"Je vis sur cette terre, mes ancêtres me l'ont transmise. L'amour de mon peuple est partout où je le vois." Cette terre, c’est la Nouvelle Zélande. Grant Haua la chante en anglais, et en maori le temps d’une très belle chanson, ‘This Is The Place’. Une chanson que seuls les descendants des peuples millénaires sont capables d’écrire. Une chanson tout en simplicité et en retenue, à l’image de ce très bel album du bluesman maori, "Awa Blues".
Même si l’Océanie est bien loin des rives du Mississippi, le blues est un langage universel. Grant Haua en connaît tous les codes et lui insuffle la chaleur de sa voix rocailleuse, dont la moindre intonation laisse deviner que sa vie n’a pas été un long fleuve tranquille. Cette vie, bercée par les addictions de sa mère et ses amours compliquées, Grant Haua la raconte au fil de textes subtils et poétiques posés sur une musique country blues acoustique toute en sincérité et en maîtrise technique.
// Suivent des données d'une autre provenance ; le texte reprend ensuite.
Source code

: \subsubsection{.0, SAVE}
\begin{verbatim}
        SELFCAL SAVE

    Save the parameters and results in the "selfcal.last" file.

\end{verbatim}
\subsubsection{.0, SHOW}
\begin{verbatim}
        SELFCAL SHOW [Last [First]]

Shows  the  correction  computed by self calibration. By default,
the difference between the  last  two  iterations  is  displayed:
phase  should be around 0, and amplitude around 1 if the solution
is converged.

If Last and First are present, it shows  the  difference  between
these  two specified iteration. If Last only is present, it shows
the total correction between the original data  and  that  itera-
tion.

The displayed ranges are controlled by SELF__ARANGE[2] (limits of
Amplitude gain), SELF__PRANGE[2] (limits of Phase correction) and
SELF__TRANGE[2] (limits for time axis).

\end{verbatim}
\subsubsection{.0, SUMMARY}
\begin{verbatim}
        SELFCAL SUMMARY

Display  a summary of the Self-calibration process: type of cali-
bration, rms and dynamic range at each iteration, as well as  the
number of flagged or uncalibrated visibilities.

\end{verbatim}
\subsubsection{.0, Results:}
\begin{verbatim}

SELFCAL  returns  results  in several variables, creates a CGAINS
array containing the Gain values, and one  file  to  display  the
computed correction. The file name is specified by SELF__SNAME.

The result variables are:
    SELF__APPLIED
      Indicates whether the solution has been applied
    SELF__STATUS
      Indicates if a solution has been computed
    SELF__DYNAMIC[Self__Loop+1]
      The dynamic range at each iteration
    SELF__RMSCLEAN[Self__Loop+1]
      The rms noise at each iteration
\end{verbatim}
Car Grant Haua, en plus d’être un excellent songwriter, est aussi un très bon guitariste. Sa technique de picking flirte souvent avec le bluegrass (‘Can’t Let Go’, ‘Devil Is A Woman’, ‘Keep On Smiling’, ‘My Baby’) et confère à son blues acoustique un groove chaleureux qui rappelle plus d’une fois les heures de gloire de Keb’Mo’ (‘Keep On Smiling’, ‘Tough Love Mumma’). Parsemées d’arpèges de piano délicats, les compositions du Néo-zélandais sont aussi instinctives que subtiles et savent ménager leurs effets, à l’image du solo lumineux de Fred Chapellier sur ‘This Is The Place’.
Toujours à bonne distance entre pudeur et émotion, "Awa Blues" est un album chaleureux et respectueux de la musique américaine à laquelle il doit tout et à laquelle il rend hommage avec une sincérité réconfortante (les ballades country folk ‘Might Have Been’ et ‘Mumma’s Boy’, le clin d’œil à Jimi Hendrix sur ‘Addiction’). En réchauffant le blues des origines au soleil d’Océanie, Grant Haua réussit l’exploit de transmettre sa culture maori à travers une musique universelle. Une très belle découverte.